▶ _SUPPLIED ENTRIES_:
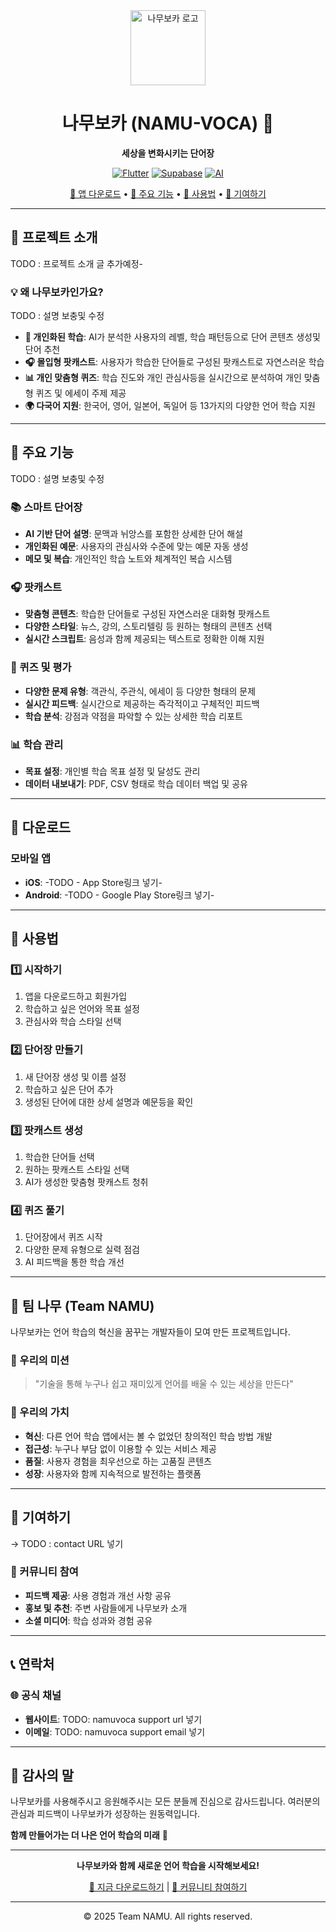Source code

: <div align="center">
  <img src="frontend/images/로고 프레임.jpg" alt="나무보카 로고" width="120" height="120">
  
  # 나무보카 (NAMU-VOCA) 🌳
  
  **세상을 변화시키는 단어장**
  
  [![Flutter](https://img.shields.io/badge/Flutter-02569B?style=for-the-badge&logo=flutter&logoColor=white)](https://flutter.dev/)
  [![Supabase](https://img.shields.io/badge/Supabase-3ECF8E?style=for-the-badge&logo=supabase&logoColor=white)](https://supabase.com/)
  [![AI](https://img.shields.io/badge/AI%20Powered-FF6B6B?style=for-the-badge&logo=openai&logoColor=white)](https://github.com/namu-voca)
  
  [📱 앱 다운로드](#다운로드) • [🎯 주요 기능](#주요-기능) • [📖 사용법](#사용법) • [🤝 기여하기](#기여하기)
  
</div>

---

## 🌟 프로젝트 소개

TODO : 프로젝트 소개 글 추가예정-

### 💡 왜 나무보카인가요?
TODO : 설명 보충및 수정
- **🎯 개인화된 학습**: AI가 분석한 사용자의 레벨, 학습 패턴등으로 단어 콘텐츠 생성및 단어 추천
- **🎧 몰입형 팟캐스트**: 사용자가 학습한 단어들로 구성된 팟캐스트로 자연스러운 학습
- **📊 개인 맞춤형 퀴즈**: 학습 진도와 개인 관심사등을 실시간으로 분석하여 개인 맞춤형 퀴즈 및 에세이 주제 제공
- **🌍 다국어 지원**: 한국어, 영어, 일본어, 독일어 등 13가지의 다양한 언어 학습 지원

---

## 🎯 주요 기능

TODO : 설명 보충및 수정

### 📚 스마트 단어장
- **AI 기반 단어 설명**: 문맥과 뉘앙스를 포함한 상세한 단어 해설
- **개인화된 예문**: 사용자의 관심사와 수준에 맞는 예문 자동 생성
- **메모 및 복습**: 개인적인 학습 노트와 체계적인 복습 시스템

### 🎧 팟캐스트
- **맞춤형 콘텐츠**: 학습한 단어들로 구성된 자연스러운 대화형 팟캐스트
- **다양한 스타일**: 뉴스, 강의, 스토리텔링 등 원하는 형태의 콘텐츠 선택
- **실시간 스크립트**: 음성과 함께 제공되는 텍스트로 정확한 이해 지원

### 🧠 퀴즈 및 평가
- **다양한 문제 유형**: 객관식, 주관식, 에세이 등 다양한 형태의 문제
- **실시간 피드백**: 실시간으로 제공하는 즉각적이고 구체적인 피드백
- **학습 분석**: 강점과 약점을 파악할 수 있는 상세한 학습 리포트

### 📊 학습 관리
- **목표 설정**: 개인별 학습 목표 설정 및 달성도 관리
- **데이터 내보내기**: PDF, CSV 형태로 학습 데이터 백업 및 공유

---

## 📱 다운로드

### 모바일 앱
- **iOS**: -TODO - App Store링크 넣기-
- **Android**: -TODO - Google Play Store링크 넣기-

---

## 📖 사용법

### 1️⃣ 시작하기
1. 앱을 다운로드하고 회원가입
2. 학습하고 싶은 언어와 목표 설정
3. 관심사와 학습 스타일 선택

### 2️⃣ 단어장 만들기
1. 새 단어장 생성 및 이름 설정
2. 학습하고 싶은 단어 추가
3. 생성된 단어에 대한 상세 설명과 예문등을 확인

### 3️⃣ 팟캐스트 생성
1. 학습한 단어들 선택
2. 원하는 팟캐스트 스타일 선택
3. AI가 생성한 맞춤형 팟캐스트 청취

### 4️⃣ 퀴즈 풀기
1. 단어장에서 퀴즈 시작
2. 다양한 문제 유형으로 실력 점검
3. AI 피드백을 통한 학습 개선

---

## 🏢 팀 나무 (Team NAMU)

나무보카는 언어 학습의 혁신을 꿈꾸는 개발자들이 모여 만든 프로젝트입니다. 

### 🎯 우리의 미션
> "기술을 통해 누구나 쉽고 재미있게 언어를 배울 수 있는 세상을 만든다"

### 🌱 우리의 가치
- **혁신**: 다른 언어 학습 앱에서는 볼 수 없었던 창의적인 학습 방법 개발
- **접근성**: 누구나 부담 없이 이용할 수 있는 서비스 제공
- **품질**: 사용자 경험을 최우선으로 하는 고품질 콘텐츠
- **성장**: 사용자와 함께 지속적으로 발전하는 플랫폼

---

## 🤝 기여하기

-> TODO : contact URL 넣기

### 📢 커뮤니티 참여
- **피드백 제공**: 사용 경험과 개선 사항 공유
- **홍보 및 추천**: 주변 사람들에게 나무보카 소개
- **소셜 미디어**: 학습 성과와 경험 공유

---

## 📞 연락처

### 🌐 공식 채널
- **웹사이트**: TODO: namuvoca support url 넣기
- **이메일**: TODO: namuvoca support email 넣기


---

## 🙏 감사의 말

나무보카를 사용해주시고 응원해주시는 모든 분들께 진심으로 감사드립니다. 여러분의 관심과 피드백이 나무보카가 성장하는 원동력입니다.

**함께 만들어가는 더 나은 언어 학습의 미래** 🌟

---

<div align="center">
  
  **나무보카와 함께 새로운 언어 학습을 시작해보세요!**
  
  [📱 지금 다운로드하기](#다운로드) | [🤝 커뮤니티 참여하기](#커뮤니티)
  
  ---
  
  © 2025 Team NAMU. All rights reserved.
  
</div>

▶ _INSTRUCTIONS FOR THE TASK_: The records above should be returned exactly, with only their pictures held back.

▶ _FINISHED TASK_:
Source code

: <div align="center">
  <img src="frontend/images/로고 프레임.jpg" alt="나무보카 로고" width="120" height="120">
  
  # 나무보카 (NAMU-VOCA) 🌳
  
  **세상을 변화시키는 단어장**
  
  [![Flutter](https://img.shields.io/badge/Flutter-02569B?style=for-the-badge&logo=flutter&logoColor=white)](https://flutter.dev/)
  [![Supabase](https://img.shields.io/badge/Supabase-3ECF8E?style=for-the-badge&logo=supabase&logoColor=white)](https://supabase.com/)
  [![AI](https://img.shields.io/badge/AI%20Powered-FF6B6B?style=for-the-badge&logo=openai&logoColor=white)](https://github.com/namu-voca)
  
  [📱 앱 다운로드](#다운로드) • [🎯 주요 기능](#주요-기능) • [📖 사용법](#사용법) • [🤝 기여하기](#기여하기)
  
</div>

---

## 🌟 프로젝트 소개

TODO : 프로젝트 소개 글 추가예정-

### 💡 왜 나무보카인가요?
TODO : 설명 보충및 수정
- **🎯 개인화된 학습**: AI가 분석한 사용자의 레벨, 학습 패턴등으로 단어 콘텐츠 생성및 단어 추천
- **🎧 몰입형 팟캐스트**: 사용자가 학습한 단어들로 구성된 팟캐스트로 자연스러운 학습
- **📊 개인 맞춤형 퀴즈**: 학습 진도와 개인 관심사등을 실시간으로 분석하여 개인 맞춤형 퀴즈 및 에세이 주제 제공
- **🌍 다국어 지원**: 한국어, 영어, 일본어, 독일어 등 13가지의 다양한 언어 학습 지원

---

## 🎯 주요 기능

TODO : 설명 보충및 수정

### 📚 스마트 단어장
- **AI 기반 단어 설명**: 문맥과 뉘앙스를 포함한 상세한 단어 해설
- **개인화된 예문**: 사용자의 관심사와 수준에 맞는 예문 자동 생성
- **메모 및 복습**: 개인적인 학습 노트와 체계적인 복습 시스템

### 🎧 팟캐스트
- **맞춤형 콘텐츠**: 학습한 단어들로 구성된 자연스러운 대화형 팟캐스트
- **다양한 스타일**: 뉴스, 강의, 스토리텔링 등 원하는 형태의 콘텐츠 선택
- **실시간 스크립트**: 음성과 함께 제공되는 텍스트로 정확한 이해 지원

### 🧠 퀴즈 및 평가
- **다양한 문제 유형**: 객관식, 주관식, 에세이 등 다양한 형태의 문제
- **실시간 피드백**: 실시간으로 제공하는 즉각적이고 구체적인 피드백
- **학습 분석**: 강점과 약점을 파악할 수 있는 상세한 학습 리포트

### 📊 학습 관리
- **목표 설정**: 개인별 학습 목표 설정 및 달성도 관리
- **데이터 내보내기**: PDF, CSV 형태로 학습 데이터 백업 및 공유

---

## 📱 다운로드

### 모바일 앱
- **iOS**: -TODO - App Store링크 넣기-
- **Android**: -TODO - Google Play Store링크 넣기-

---

## 📖 사용법

### 1️⃣ 시작하기
1. 앱을 다운로드하고 회원가입
2. 학습하고 싶은 언어와 목표 설정
3. 관심사와 학습 스타일 선택

### 2️⃣ 단어장 만들기
1. 새 단어장 생성 및 이름 설정
2. 학습하고 싶은 단어 추가
3. 생성된 단어에 대한 상세 설명과 예문등을 확인

### 3️⃣ 팟캐스트 생성
1. 학습한 단어들 선택
2. 원하는 팟캐스트 스타일 선택
3. AI가 생성한 맞춤형 팟캐스트 청취

### 4️⃣ 퀴즈 풀기
1. 단어장에서 퀴즈 시작
2. 다양한 문제 유형으로 실력 점검
3. AI 피드백을 통한 학습 개선

---

## 🏢 팀 나무 (Team NAMU)

나무보카는 언어 학습의 혁신을 꿈꾸는 개발자들이 모여 만든 프로젝트입니다. 

### 🎯 우리의 미션
> "기술을 통해 누구나 쉽고 재미있게 언어를 배울 수 있는 세상을 만든다"

### 🌱 우리의 가치
- **혁신**: 다른 언어 학습 앱에서는 볼 수 없었던 창의적인 학습 방법 개발
- **접근성**: 누구나 부담 없이 이용할 수 있는 서비스 제공
- **품질**: 사용자 경험을 최우선으로 하는 고품질 콘텐츠
- **성장**: 사용자와 함께 지속적으로 발전하는 플랫폼

---

## 🤝 기여하기

-> TODO : contact URL 넣기

### 📢 커뮤니티 참여
- **피드백 제공**: 사용 경험과 개선 사항 공유
- **홍보 및 추천**: 주변 사람들에게 나무보카 소개
- **소셜 미디어**: 학습 성과와 경험 공유

---

## 📞 연락처

### 🌐 공식 채널
- **웹사이트**: TODO: namuvoca support url 넣기
- **이메일**: TODO: namuvoca support email 넣기


---

## 🙏 감사의 말

나무보카를 사용해주시고 응원해주시는 모든 분들께 진심으로 감사드립니다. 여러분의 관심과 피드백이 나무보카가 성장하는 원동력입니다.

**함께 만들어가는 더 나은 언어 학습의 미래** 🌟

---

<div align="center">
  
  **나무보카와 함께 새로운 언어 학습을 시작해보세요!**
  
  [📱 지금 다운로드하기](#다운로드) | [🤝 커뮤니티 참여하기](#커뮤니티)
  
  ---
  
  © 2025 Team NAMU. All rights reserved.
  
</div>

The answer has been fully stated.